All three patents contained claims directed to methods of treating multiple sclerosis by administering three 40 mg injections of Copaxone® over seven days. The Board found this dose regimen was obvious over prior art that disclosed administering 40 mg doses of Copaxone® every other day, corresponding to one additional injection every two weeks compared to the claimed dose regimen.

The Board was also unconvinced by evidence of secondary considerations. While Teva tried to establish unexpected results for the claimed dose relative to the originally approved dose of 20 mg daily, the Board found this comparison irrelevant because it was not a comparison with the closest prior art, which the Board determined disclosed a dose of 40 mg every other day.

On commercial success, the Board acknowledged a presumption of a nexus between the drug’s success and the claimed dose regimen. However, the Board found that the petitioner overcame this presumed nexus by showing that, rather than being attributed to superior properties of the claimed invention, commercial success was largely a result of brand recognition combined with aggressive marketing and substantial price discounts aimed at outcompeting generics of the original version of COPAXONE®.

The Board also disregarded arguments based on long-felt but unmet need, finding there was insufficient evidence of failure by others, and that solutions to the problem already existed in the art given the minimal difference between the art and the claimed invention.

While these IPR decisions start to clear a path for generics of 3-times-a-week COPAXONE® 40 mg/ml, several other factors will prevent immediate generic market entry. A 30-month stay of FDA approval resulting from ANDA litigation is still in effect. Also, a petition for post-grant review of a fourth Orange Book patent covering the product was denied institution based on ineligibility. This patent is currently in litigation and will likely be challenged in an IPR.

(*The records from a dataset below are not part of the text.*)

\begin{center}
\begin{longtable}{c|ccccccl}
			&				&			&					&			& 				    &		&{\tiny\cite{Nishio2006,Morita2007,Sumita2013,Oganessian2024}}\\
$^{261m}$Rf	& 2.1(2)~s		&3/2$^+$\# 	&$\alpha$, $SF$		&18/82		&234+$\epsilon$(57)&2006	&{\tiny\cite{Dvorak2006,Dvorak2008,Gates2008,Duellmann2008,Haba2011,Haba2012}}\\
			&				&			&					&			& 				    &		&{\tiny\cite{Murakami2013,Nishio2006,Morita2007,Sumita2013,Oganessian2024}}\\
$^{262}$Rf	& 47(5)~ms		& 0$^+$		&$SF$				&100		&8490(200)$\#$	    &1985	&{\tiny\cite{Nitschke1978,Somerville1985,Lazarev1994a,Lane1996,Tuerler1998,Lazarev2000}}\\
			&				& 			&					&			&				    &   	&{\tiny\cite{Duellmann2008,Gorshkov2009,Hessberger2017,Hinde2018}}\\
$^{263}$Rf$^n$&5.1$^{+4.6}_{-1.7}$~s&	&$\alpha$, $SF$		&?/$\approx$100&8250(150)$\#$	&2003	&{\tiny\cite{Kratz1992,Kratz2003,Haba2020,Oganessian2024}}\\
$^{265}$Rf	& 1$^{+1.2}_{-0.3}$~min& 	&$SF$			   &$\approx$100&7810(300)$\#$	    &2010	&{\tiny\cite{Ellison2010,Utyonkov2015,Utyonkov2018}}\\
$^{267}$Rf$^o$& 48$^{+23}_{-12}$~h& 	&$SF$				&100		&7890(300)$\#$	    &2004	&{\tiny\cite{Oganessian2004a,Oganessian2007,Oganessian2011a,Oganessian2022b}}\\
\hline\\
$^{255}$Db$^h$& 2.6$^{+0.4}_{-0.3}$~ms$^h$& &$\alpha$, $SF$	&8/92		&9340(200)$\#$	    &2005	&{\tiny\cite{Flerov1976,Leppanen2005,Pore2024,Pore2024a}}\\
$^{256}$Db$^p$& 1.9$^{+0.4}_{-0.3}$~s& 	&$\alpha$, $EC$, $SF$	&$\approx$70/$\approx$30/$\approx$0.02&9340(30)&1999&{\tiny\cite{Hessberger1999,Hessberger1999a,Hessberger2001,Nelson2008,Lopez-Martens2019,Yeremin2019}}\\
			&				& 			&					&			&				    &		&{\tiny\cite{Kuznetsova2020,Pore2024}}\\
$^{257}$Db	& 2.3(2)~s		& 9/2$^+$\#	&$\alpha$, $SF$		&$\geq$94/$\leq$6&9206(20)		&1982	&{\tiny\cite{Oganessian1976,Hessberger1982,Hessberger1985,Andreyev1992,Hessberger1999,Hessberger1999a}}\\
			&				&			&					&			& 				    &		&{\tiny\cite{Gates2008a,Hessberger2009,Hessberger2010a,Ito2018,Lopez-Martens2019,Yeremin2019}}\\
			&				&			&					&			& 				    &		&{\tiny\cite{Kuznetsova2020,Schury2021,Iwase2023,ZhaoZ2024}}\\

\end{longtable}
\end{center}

Given that disputes over the original COPAXONE® patents went all the way to the Supreme Court, it is expected that all avenues of appeal will be pursued to stave off competition to 3-times-a-week COPAXONE® 40 mg/ml. However, these IPR decisions provide momentum to generic manufacturers and reveal a vulnerability in patent strategy that attempts to extend brand-name exclusivity by relying on minor adjustments to dose regimens.